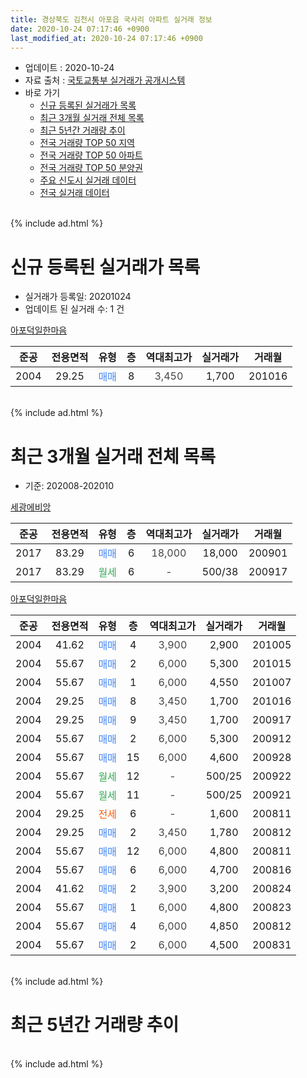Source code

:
 ```yaml
---
title: 경상북도 김천시 아포읍 국사리 아파트 실거래 정보
date: 2020-10-24 07:17:46 +0900
last_modified_at: 2020-10-24 07:17:46 +0900
---
```


* 업데이트 : 2020-10-24
* 자료 출처 : [국토교통부 실거래가 공개시스템](http://rt.molit.go.kr)
* 바로 가기
    * [신규 등록된 실거래가 목록](#신규-등록된-실거래가-목록)
    * [최근 3개월 실거래 전체 목록](#최근-3개월-실거래-전체-목록)
    * [최근 5년간 거래량 추이](#최근-5년간-거래량-추이)
    * [전국 거래량 TOP 50 지역](https://inasie.github.io/apt-trade-info/최근-3개월-전국에서-가장-거래가-많이-발생한-지역)
    * [전국 거래량 TOP 50 아파트](https://inasie.github.io/apt-trade-info/최근-3개월-전국에서-가장-거래가-많이-발생한-아파트)
    * [전국 거래량 TOP 50 분양권](https://inasie.github.io/apt-trade-info/최근-3개월-전국에서-가장-거래가-많이-발생한-분양권)
    * [주요 신도시 실거래 데이터](https://inasie.github.io/apt-trade-info/주요-신도시)
    * [전국 실거래 데이터](https://inasie.github.io/apt-trade-info/전국)
<br>
{% include ad.html %}
<br>

# 신규 등록된 실거래가 목록
* 실거래가 등록일: 20201024
* 업데이트 된 실거래 수: 1 건


[아포덕일한마음](https://search.naver.com/search.naver?query=%EA%B2%BD%EC%83%81%EB%B6%81%EB%8F%84+%EA%B9%80%EC%B2%9C%EC%8B%9C+%EC%95%84%ED%8F%AC%EC%9D%8D+%EA%B5%AD%EC%82%AC%EB%A6%AC+%EC%95%84%ED%8F%AC%EB%8D%95%EC%9D%BC%ED%95%9C%EB%A7%88%EC%9D%8C)

|준공|전용면적|유형|층|역대최고가|실거래가|거래월|
|:---:|:---:|:---:|:---:|:---:|:---:|:---:|
|2004|29.25|<span style="color:#4285f3">매매</span>|8|<span style="color:#444444">3,450</span>|1,700|201016|


<br>
{% include ad.html %}
<br>

# 최근 3개월 실거래 전체 목록
* 기준: 202008-202010


[세광에비앙](https://search.naver.com/search.naver?query=%EA%B2%BD%EC%83%81%EB%B6%81%EB%8F%84+%EA%B9%80%EC%B2%9C%EC%8B%9C+%EC%95%84%ED%8F%AC%EC%9D%8D+%EA%B5%AD%EC%82%AC%EB%A6%AC+%EC%84%B8%EA%B4%91%EC%97%90%EB%B9%84%EC%95%99)

|준공|전용면적|유형|층|역대최고가|실거래가|거래월|
|:---:|:---:|:---:|:---:|:---:|:---:|:---:|
|2017|83.29|<span style="color:#4285f3">매매</span>|6|<span style="color:#444444">18,000</span>|18,000|200901|
|2017|83.29|<span style="color:#34a853">월세</span>|6|<span style="color:#444444">-</span>|500/38|200917|

[아포덕일한마음](https://search.naver.com/search.naver?query=%EA%B2%BD%EC%83%81%EB%B6%81%EB%8F%84+%EA%B9%80%EC%B2%9C%EC%8B%9C+%EC%95%84%ED%8F%AC%EC%9D%8D+%EA%B5%AD%EC%82%AC%EB%A6%AC+%EC%95%84%ED%8F%AC%EB%8D%95%EC%9D%BC%ED%95%9C%EB%A7%88%EC%9D%8C)

|준공|전용면적|유형|층|역대최고가|실거래가|거래월|
|:---:|:---:|:---:|:---:|:---:|:---:|:---:|
|2004|41.62|<span style="color:#4285f3">매매</span>|4|<span style="color:#444444">3,900</span>|2,900|201005|
|2004|55.67|<span style="color:#4285f3">매매</span>|2|<span style="color:#444444">6,000</span>|5,300|201015|
|2004|55.67|<span style="color:#4285f3">매매</span>|1|<span style="color:#444444">6,000</span>|4,550|201007|
|2004|29.25|<span style="color:#4285f3">매매</span>|8|<span style="color:#444444">3,450</span>|1,700|201016|
|2004|29.25|<span style="color:#4285f3">매매</span>|9|<span style="color:#444444">3,450</span>|1,700|200917|
|2004|55.67|<span style="color:#4285f3">매매</span>|2|<span style="color:#444444">6,000</span>|5,300|200912|
|2004|55.67|<span style="color:#4285f3">매매</span>|15|<span style="color:#444444">6,000</span>|4,600|200928|
|2004|55.67|<span style="color:#34a853">월세</span>|12|<span style="color:#444444">-</span>|500/25|200922|
|2004|55.67|<span style="color:#34a853">월세</span>|11|<span style="color:#444444">-</span>|500/25|200921|
|2004|29.25|<span style="color:#ff5a00">전세</span>|6|<span style="color:#444444">-</span>|1,600|200811|
|2004|29.25|<span style="color:#4285f3">매매</span>|2|<span style="color:#444444">3,450</span>|1,780|200812|
|2004|55.67|<span style="color:#4285f3">매매</span>|12|<span style="color:#444444">6,000</span>|4,800|200811|
|2004|55.67|<span style="color:#4285f3">매매</span>|6|<span style="color:#444444">6,000</span>|4,700|200816|
|2004|41.62|<span style="color:#4285f3">매매</span>|2|<span style="color:#444444">3,900</span>|3,200|200824|
|2004|55.67|<span style="color:#4285f3">매매</span>|1|<span style="color:#444444">6,000</span>|4,800|200823|
|2004|55.67|<span style="color:#4285f3">매매</span>|4|<span style="color:#444444">6,000</span>|4,850|200812|
|2004|55.67|<span style="color:#4285f3">매매</span>|2|<span style="color:#444444">6,000</span>|4,500|200831|


<br>
{% include ad.html %}
<br>

# 최근 5년간 거래량 추이


<div style="width:100%;">
    <canvas id="deal_progress" height="200"></canvas>
</div>

<script>
new Chart(document.getElementById("deal_progress"), {
    type: 'line',
    data: {
        labels: ['201510','201511','201512','201601','201602','201603','201604','201605','201606','201607','201608','201609','201610','201611','201612','201701','201702','201703','201704','201705','201706','201707','201708','201709','201710','201711','201712','201801','201802','201803','201804','201805','201806','201807','201808','201809','201810','201811','201812','201901','201902','201903','201904','201905','201906','201907','201908','201909','201910','201911','201912','202001','202002','202003','202004','202005','202006','202007','202008','202009','202010'],
        datasets: [{
            label: '매매',
            pointRadius: 1,
            data: [3, 13, 4, 3, 0, 5, 5, 2, 5, 5, 3, 1, 8, 1, 5, 1, 4, 4, 3, 4, 7, 6, 3, 1, 2, 3, 2, 3, 3, 13, 5, 7, 1, 7, 3, 4, 7, 6, 3, 5, 6, 10, 8, 7, 5, 6, 3, 3, 7, 8, 3, 5, 10, 11, 5, 10, 9, 7, 7, 4, 4],
            borderColor: "rgba(255, 201, 14, 1)",
            backgroundColor: "rgba(255, 201, 14, 0.5)",
            fill: false,
            lineTension: 0
        },{
            label: '전월세',
            pointRadius: 1,
            data: [6, 8, 3, 4, 14, 8, 5, 6, 5, 5, 4, 6, 8, 1, 3, 3, 8, 7, 2, 2, 5, 4, 1, 2, 2, 4, 4, 2, 7, 5, 6, 5, 5, 6, 4, 2, 4, 7, 3, 5, 14, 18, 5, 7, 4, 2, 5, 1, 5, 5, 1, 2, 4, 4, 0, 6, 8, 2, 1, 3, 0],
            borderColor: "rgba(0, 141, 185, 1)",
            backgroundColor: "rgba(0, 141, 185, 0.5)",
            fill: false,
            lineTension: 0
        }
        ]
    },
    options: {
        responsive: true,
        title: {
            display: false
        },
        tooltips: {
            mode: 'index',
            intersect: false
        },
        hover: {
            mode: 'nearest',
            intersect: true
        },
        scales: {
            xAxes: [{
                display: true,
                scaleLabel: {
                    display: true,
                    labelString: '년/월'
                }
            }],
            yAxes: [{
                display: true,
                ticks: {
                    suggestedMin: 0,
                },
                scaleLabel: {
                    display: true,
                    labelString: '실거래 수'
                }
            }]
        }
    }
});

</script>


<br>
{% include ad.html %}
<br>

* [The problem]:
The copy should run from the first line of the material above through the line with "등록된 실거래가 목록](#신규-등록된-실거래가-목록)", repeated exactly and without pictures.

* [Exercise answer]:
Source code

:
 ```yaml
---
title: 경상북도 김천시 아포읍 국사리 아파트 실거래 정보
date: 2020-10-24 07:17:46 +0900
last_modified_at: 2020-10-24 07:17:46 +0900
---
```


* 업데이트 : 2020-10-24
* 자료 출처 : [국토교통부 실거래가 공개시스템](http://rt.molit.go.kr)
* 바로 가기
    * [신규 등록된 실거래가 목록](#신규-등록된-실거래가-목록)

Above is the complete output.